::: Input records

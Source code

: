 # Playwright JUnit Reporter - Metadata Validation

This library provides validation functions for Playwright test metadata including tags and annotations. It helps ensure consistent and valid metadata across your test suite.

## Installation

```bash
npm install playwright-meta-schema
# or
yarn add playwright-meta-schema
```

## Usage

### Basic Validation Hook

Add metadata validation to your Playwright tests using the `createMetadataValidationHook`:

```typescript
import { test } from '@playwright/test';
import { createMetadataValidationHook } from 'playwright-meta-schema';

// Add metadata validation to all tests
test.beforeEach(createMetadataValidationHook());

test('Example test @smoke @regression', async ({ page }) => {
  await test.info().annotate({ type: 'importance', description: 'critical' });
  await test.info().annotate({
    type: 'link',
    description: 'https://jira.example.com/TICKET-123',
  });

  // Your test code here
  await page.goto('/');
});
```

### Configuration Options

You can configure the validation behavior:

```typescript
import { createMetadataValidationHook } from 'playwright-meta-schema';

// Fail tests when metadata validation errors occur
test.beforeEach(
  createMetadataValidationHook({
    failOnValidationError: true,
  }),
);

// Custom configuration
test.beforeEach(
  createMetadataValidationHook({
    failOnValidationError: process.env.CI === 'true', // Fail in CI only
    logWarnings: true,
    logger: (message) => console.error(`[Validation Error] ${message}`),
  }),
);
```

::::::

Starting at the top of the listing above, write out every line exactly as it appears.

Source code

: # Playwright JUnit Reporter - Metadata Validation

This library provides validation functions for Playwright test metadata including tags and annotations. It helps ensure consistent and valid metadata across your test suite.

## Installation

```bash
npm install playwright-meta-schema
# or
yarn add playwright-meta-schema
```

## Usage

### Basic Validation Hook

Add metadata validation to your Playwright tests using the `createMetadataValidationHook`:

```typescript
import { test } from '@playwright/test';
import { createMetadataValidationHook } from 'playwright-meta-schema';

// Add metadata validation to all tests
test.beforeEach(createMetadataValidationHook());

test('Example test @smoke @regression', async ({ page }) => {
  await test.info().annotate({ type: 'importance', description: 'critical' });
  await test.info().annotate({
    type: 'link',
    description: 'https://jira.example.com/TICKET-123',
  });

  // Your test code here
  await page.goto('/');
});
```

### Configuration Options

You can configure the validation behavior:

```typescript
import { createMetadataValidationHook } from 'playwright-meta-schema';

// Fail tests when metadata validation errors occur
test.beforeEach(
  createMetadataValidationHook({
    failOnValidationError: true,
  }),
);

// Custom configuration
test.beforeEach(
  createMetadataValidationHook({
    failOnValidationError: process.env.CI === 'true', // Fail in CI only
    logWarnings: true,
    logger: (message) => console.error(`[Validation Error] ${message}`),
  }),
);
```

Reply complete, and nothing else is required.